What is being asked: When a line below holds the string "iota", show that line.

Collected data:

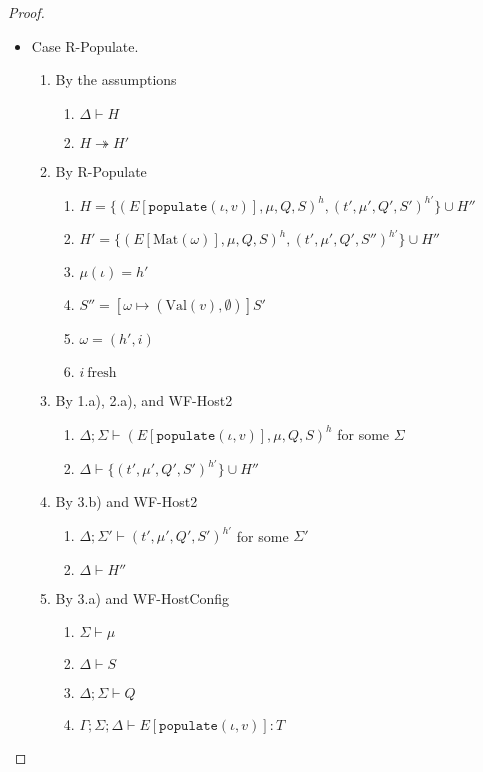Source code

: \documentclass{article}
\theoremstyle{definition}
\newcommand{\Val}[1]{\text{Val}(#1)}
\begin{document}
\begin{proof}
\begin{itemize}
\item Case R-Populate.
\begin{enumerate}
\item By the assumptions
  \begin{enumerate}[label=(\alph*)]
  \item $\Delta \vdash H$
  \item $H \twoheadrightarrow H'$
  \end{enumerate}
\item By R-Populate
  \begin{enumerate}[label=(\alph*)]
  \item $H = \{ (E[\texttt{populate}(\iota, v)], \mu, Q, S)^h, (t', \mu', Q', S')^{h'} \} \cup H''$
  \item $H' = \{ (E[\text{Mat}(\omega)], \mu, Q, S)^h, (t', \mu', Q', S'')^{h'} \} \cup H''$
  \item $\mu(\iota) = h'$
  \item $S''        = [\omega \mapsto ({\Val v}, \emptyset)]S'$
  \item $\omega     = (h', i)$
  \item $i~\text{fresh}$
  \end{enumerate}
\item By 1.a), 2.a), and WF-Host2
  \begin{enumerate}[label=(\alph*)]
  \item $\Delta ; \Sigma \vdash (E[\texttt{populate}(\iota, v)], \mu, Q, S)^h$ for some $\Sigma$
  \item $\Delta \vdash \{ (t', \mu', Q', S')^{h'} \} \cup H''$
  \end{enumerate}
\item By 3.b) and WF-Host2
  \begin{enumerate}[label=(\alph*)]
  \item $\Delta ; \Sigma' \vdash (t', \mu', Q', S')^{h'}$ for some $\Sigma'$
  \item $\Delta \vdash H''$
  \end{enumerate}
\item By 3.a) and WF-HostConfig
  \begin{enumerate}[label=(\alph*)]
  \item $\Sigma \vdash \mu$
  \item $\Delta \vdash S$
  \item $\Delta ; \Sigma \vdash Q$
  \item $\Gamma ; \Sigma ; \Delta \vdash E[\texttt{populate}(\iota, v)] : T$

\end{enumerate}
\end{enumerate}
\end{itemize}
\end{proof}
\end{document}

Solved exercise:
  \item $H = \{ (E[\texttt{populate}(\iota, v)], \mu, Q, S)^h, (t', \mu', Q', S')^{h'} \} \cup H''$
  \item $\mu(\iota) = h'$
  \item $\Delta ; \Sigma \vdash (E[\texttt{populate}(\iota, v)], \mu, Q, S)^h$ for some $\Sigma$
  \item $\Gamma ; \Sigma ; \Delta \vdash E[\texttt{populate}(\iota, v)] : T$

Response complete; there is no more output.